В Аксае бандитов не наблюдалось, из-за жары на улицах почти никого, только бродячие псы спасались от пекла в тени гаражей и, сложив головы на скрещенные лапы, лениво наблюдали, как она возится с оборудованием. Затем пришли дети, расселись на заборе, как воробьи, лузгали семечки и обсуждали что-то между собой, иногда ржали во весь голос. Матвей отправился к ним поболтать и через пару минут вернулся в сопровождении пацана – высокого, субтильного, с растрепанными светлыми волосами.

– Я тебе помощника надыбал, – гордо сказал он.

Даша вскинула бровь, Матвей поднял руку.

– Все нормально, я заплачу ему за работу. Давай, Сережа, вот этот штатив нужно достать и выставить по уровню, чтоб пузырек идеально посередине, сечешь?

Сережа кивнул и взялся за штатив. Даша все еще с сомнением переводила взгляд с пацана на Матвея и обратно.

– Что? – тихо сказал он. – Я же вижу, у тебя спина болит. А парень сам вызвался помочь.

Сережа действительно оказался толковый: быстро установил тяжелый штатив по уровню, прикрутил к нему камеру.

– Она же с лидаром, да? – спросил он. – Вы трехмерный снимок делаете и тепловой след ищете, я видел такие. – Даша удивленно посмотрела на него, и он чуть смущенно добавил: – Я немного разбираюсь. Фотографирую иногда. Хотите, покажу?

Выглядел он безобидно, явно очень любил технику и страдал от того, что не с кем обсудить свое хобби. Даша кивнула, он достал старый, побитый «Сяоми», протянул ей. На снимках – подвальные коридоры и теплотрассы, трубы, огибающие углы. Пацан, похоже, любил заброшки, и Даша понимала его. Когда ты школьник, пустые коридоры с облупившейся краской на стенах и битым стеклом на полу пугают и притягивают одновременно. Когда ты школьник, романтика развалин – единственная романтика, которую ты можешь себе позволить.
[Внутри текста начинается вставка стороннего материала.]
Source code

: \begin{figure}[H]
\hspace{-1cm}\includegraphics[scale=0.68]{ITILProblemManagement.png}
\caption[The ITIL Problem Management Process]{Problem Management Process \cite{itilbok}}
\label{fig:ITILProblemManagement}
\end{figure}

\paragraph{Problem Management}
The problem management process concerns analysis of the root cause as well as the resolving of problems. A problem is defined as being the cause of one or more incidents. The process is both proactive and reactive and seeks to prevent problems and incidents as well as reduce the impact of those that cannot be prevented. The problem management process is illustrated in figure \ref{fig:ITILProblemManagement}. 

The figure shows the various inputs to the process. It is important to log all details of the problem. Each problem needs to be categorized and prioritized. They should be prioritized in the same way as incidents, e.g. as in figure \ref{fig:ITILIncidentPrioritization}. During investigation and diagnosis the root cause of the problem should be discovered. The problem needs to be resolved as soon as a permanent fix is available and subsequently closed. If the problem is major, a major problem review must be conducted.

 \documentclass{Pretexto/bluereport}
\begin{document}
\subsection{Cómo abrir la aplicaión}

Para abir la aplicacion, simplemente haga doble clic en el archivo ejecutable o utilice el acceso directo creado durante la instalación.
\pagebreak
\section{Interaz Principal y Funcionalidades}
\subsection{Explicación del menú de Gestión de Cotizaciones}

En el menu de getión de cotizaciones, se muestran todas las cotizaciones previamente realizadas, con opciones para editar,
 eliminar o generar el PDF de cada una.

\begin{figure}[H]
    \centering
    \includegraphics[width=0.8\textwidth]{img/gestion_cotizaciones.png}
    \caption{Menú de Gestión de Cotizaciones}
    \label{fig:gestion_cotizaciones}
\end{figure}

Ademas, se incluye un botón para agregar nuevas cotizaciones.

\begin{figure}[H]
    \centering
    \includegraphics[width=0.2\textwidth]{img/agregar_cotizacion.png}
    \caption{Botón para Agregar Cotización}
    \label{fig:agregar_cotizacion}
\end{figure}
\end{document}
– Там света мало, поэтому мне приходится работать над освещением, – сказал Сережа и вдруг поднял на Дашу взгляд, посмотрел в глаза. Вид у него был очень уязвимый, просящий. Даша знала этот взгляд еще с писательских курсов: так смотрит человек, который поделился с тобой своим творчеством и теперь ждет вердикта, надеется на похвалу и до смерти боится насмешки, унижения.

Даша похвалила его и спросила про кадавра – как местные к нему относятся? Пацан пожал плечами.